Neurones and microglia in central nervous system immune response to degenerative processes. Part 1: Alzheimer's disease and Lewy body variant of Alzheimer's disease. Quantitative study

Szpak, G.M.; Lechowicz, W.; Lewandowska, E.; Bertrand, E.; Wierzba-Bobrowicz, T.; Gwiazda, E.; Schmidt-Sidor, B.; Dymecki, J.

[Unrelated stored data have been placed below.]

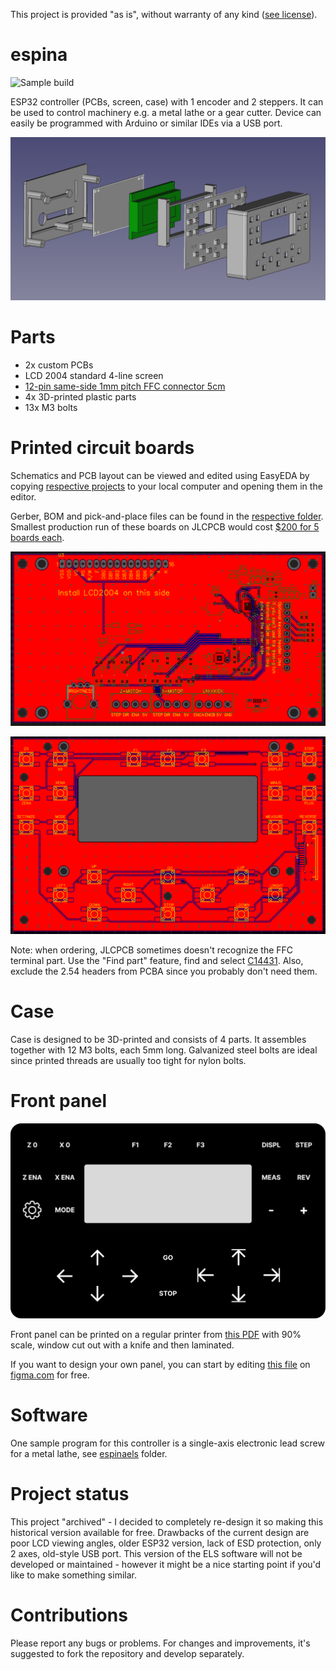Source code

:This project is provided "as is", without warranty of any kind ([see license](LICENSE)).

# espina

![Sample build](https://user-images.githubusercontent.com/517919/224779715-b574712b-e877-497e-9768-f276a37892ab.png)

ESP32 controller (PCBs, screen, case) with 1 encoder and 2 steppers. It can be used to control machinery e.g. a metal lathe or a gear cutter. Device can easily be programmed with Arduino or similar IDEs via a USB port.

![Explosion diagram](images/espina-explosion.png)

# Parts

- 2x custom PCBs
- LCD 2004 standard 4-line screen
- [12-pin same-side 1mm pitch FFC connector 5cm](https://www.lcsc.com/product-detail/_JUSHUO-_C2857580.html)
- 4x 3D-printed plastic parts
- 13x M3 bolts

# Printed circuit boards

Schematics and PCB layout can be viewed and edited using EasyEDA by copying [respective projects](https://github.com/kachurovskiy/espina/tree/main/easyeda) to your local computer and opening them in the editor.

Gerber, BOM and pick-and-place files can be found in the [respective folder](https://github.com/kachurovskiy/espina/tree/main/gerber). Smallest production run of these boards on JLCPCB would cost [$200 for 5 boards each](https://user-images.githubusercontent.com/517919/224640478-c27c72a2-1f7f-4686-9f80-fe1553a87b9b.png).

![PCB](images/espina-pcb.png)

![PCB keys](images/espina-pcb-keys.png)

Note: when ordering, JLCPCB sometimes doesn't recognize the FFC terminal part. Use the "Find part" feature, find and select [C14431](https://www.lcsc.com/product-detail/FFC-FPC-Connectors_JUSHUO-AFA07-S12FCC-00_C14431.html). Also, exclude the 2.54 headers from PCBA since you probably don't need them.

# Case

Case is designed to be 3D-printed and consists of 4 parts. It assembles together with 12 M3 bolts, each 5mm long. Galvanized steel bolts are ideal since printed threads are usually too tight for nylon bolts.

# Front panel

![Panel Figma](images/espina-bw-panel.png)

Front panel can be printed on a regular printer from [this PDF](images/espina-bw-panel.pdf) with 90% scale, window cut out with a knife and then laminated.

If you want to design your own panel, you can start by editing [this file](images/espina-bw-panel.fig) on [figma.com](https://www.figma.com/) for free.

# Software

One sample program for this controller is a single-axis electronic lead screw for a metal lathe, see [espinaels](https://github.com/kachurovskiy/espina/tree/main/espinaels) folder.

# Project status

This project "archived" - I decided to completely re-design it so making this historical version available for free. Drawbacks of the current design are poor LCD viewing angles, older ESP32 version, lack of ESD protection, only 2 axes, old-style USB port. This version of the ELS software will not be developed or maintained - however it might be a nice starting point if you'd like to make something similar.

# Contributions

Please report any bugs or problems. For changes and improvements, it's suggested to fork the repository and develop separately.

Folia Neuropathologica 39(3): 181-192

2001


ISSN/ISBN: 1641-4640
PMID: 11770129
Document Number: 538198
The quantitative correlation between neurone loss and brain immune response, assessed by intensity of microglia inflammatory reaction in cortical association area and limbic cortex, was investigated and compared in previously immunohistochemistry (IHC) and ultrastructural confirmed 11 cases of Alzheimer's disease (AD), 7 cases mixed form of Dementia with AD findings and Lewy bodies (AD/DLB) reported, in accordance with Consortium on Dementia, as Lewy body variant of AD (LBV) and 6 non-demented autopsy control cases from 63 to 86 years old. In the present work we investigated association and limbic cortical areas linked with memory mechanisms; there are regions characterised by early distribution of IHC confirmed AD and DLB/AD (LBV) markers, as well as a substantial physiological stability of neurone pool regardless of age. The results indicated that AD and LBV differ in their neurone loss intensity and inflammatory reaction, with much higher intensity in AD. In Alzheimer's disease, neurone loss in association temporal cortex made up 51% of control values with simultaneous 8-fold increase in the density of MHC II-positive activated microglia, whereas in LBV, both the loss of neurone density and the increase in activated microglia density, was not so high (up to 41% and 4-5-fold, respectively). Changes in the limbic cortex were less pronounced. A strong correlation in the clinical material between neurone loss and microglia activation in both processes, especially in AD (r = 0.73), speaks in favour of the hypothesis on the neuronal immune surveillance and arousal of immune brain response in conditions of declining control, due to significant neurone loss in the neurodegenerative process. The inflammatory reaction of MHC II-immunoreactive microglia, concomitant with neurodegenerative process, seems to be a consequence of increased immune response due to loss of neurones and weakening of their control upon immunosurveillance in central nervous system.